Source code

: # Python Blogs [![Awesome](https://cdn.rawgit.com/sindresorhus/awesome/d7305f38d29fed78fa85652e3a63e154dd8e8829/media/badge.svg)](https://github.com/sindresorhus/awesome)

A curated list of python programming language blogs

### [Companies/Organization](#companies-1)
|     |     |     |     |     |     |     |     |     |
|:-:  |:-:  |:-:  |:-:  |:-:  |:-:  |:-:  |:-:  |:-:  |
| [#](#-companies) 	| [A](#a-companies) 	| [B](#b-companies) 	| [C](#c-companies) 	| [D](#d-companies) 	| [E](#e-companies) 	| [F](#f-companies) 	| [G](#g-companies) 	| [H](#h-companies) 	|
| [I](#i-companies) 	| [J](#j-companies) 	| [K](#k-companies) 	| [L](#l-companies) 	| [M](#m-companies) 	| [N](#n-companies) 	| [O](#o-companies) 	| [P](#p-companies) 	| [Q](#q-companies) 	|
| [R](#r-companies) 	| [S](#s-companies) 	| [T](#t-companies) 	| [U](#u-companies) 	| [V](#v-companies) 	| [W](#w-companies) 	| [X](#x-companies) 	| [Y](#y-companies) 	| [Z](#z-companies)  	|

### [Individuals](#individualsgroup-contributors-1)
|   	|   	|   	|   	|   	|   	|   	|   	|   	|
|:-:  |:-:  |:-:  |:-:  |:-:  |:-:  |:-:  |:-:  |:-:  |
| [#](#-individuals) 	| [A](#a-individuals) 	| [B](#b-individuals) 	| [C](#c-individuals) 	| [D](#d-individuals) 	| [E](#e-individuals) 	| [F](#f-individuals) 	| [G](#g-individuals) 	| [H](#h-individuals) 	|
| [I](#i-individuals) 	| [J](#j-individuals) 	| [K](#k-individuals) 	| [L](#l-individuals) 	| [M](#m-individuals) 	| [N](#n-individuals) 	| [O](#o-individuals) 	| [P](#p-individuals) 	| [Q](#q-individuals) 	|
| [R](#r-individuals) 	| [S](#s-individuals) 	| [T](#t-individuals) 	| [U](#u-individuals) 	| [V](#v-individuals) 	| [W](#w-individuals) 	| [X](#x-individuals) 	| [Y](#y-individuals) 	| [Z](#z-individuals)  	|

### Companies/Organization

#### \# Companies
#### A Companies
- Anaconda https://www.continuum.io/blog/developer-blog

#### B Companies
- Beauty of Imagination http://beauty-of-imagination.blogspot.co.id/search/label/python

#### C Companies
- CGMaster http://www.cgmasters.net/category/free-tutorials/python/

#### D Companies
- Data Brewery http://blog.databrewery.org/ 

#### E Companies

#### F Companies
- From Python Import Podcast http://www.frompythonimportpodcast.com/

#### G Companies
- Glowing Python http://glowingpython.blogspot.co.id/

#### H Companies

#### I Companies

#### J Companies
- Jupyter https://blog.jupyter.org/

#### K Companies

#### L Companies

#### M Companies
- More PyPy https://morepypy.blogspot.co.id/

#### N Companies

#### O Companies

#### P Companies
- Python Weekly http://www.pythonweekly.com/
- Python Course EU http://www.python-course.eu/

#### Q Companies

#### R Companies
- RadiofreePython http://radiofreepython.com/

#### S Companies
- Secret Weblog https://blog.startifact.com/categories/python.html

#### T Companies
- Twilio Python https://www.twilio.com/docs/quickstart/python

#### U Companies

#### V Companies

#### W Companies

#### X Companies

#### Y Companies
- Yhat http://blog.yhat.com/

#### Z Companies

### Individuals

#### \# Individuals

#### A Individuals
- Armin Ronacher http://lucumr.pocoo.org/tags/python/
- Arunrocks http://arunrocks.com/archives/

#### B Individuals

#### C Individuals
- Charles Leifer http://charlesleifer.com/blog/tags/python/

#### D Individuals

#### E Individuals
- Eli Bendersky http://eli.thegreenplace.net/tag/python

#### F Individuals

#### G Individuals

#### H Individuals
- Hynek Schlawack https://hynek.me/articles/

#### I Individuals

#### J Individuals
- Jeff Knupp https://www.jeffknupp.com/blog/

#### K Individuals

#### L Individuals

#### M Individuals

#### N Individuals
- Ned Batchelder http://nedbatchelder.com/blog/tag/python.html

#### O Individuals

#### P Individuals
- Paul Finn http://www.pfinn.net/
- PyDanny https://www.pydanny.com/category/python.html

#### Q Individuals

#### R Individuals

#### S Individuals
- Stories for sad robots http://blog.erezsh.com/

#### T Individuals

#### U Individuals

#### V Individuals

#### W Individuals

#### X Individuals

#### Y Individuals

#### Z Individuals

-------------------------

- _Task prompt_
Once the lines holding the word "blogspot" in the material above are counted, report that number by itself.

- _Solved exercise_
3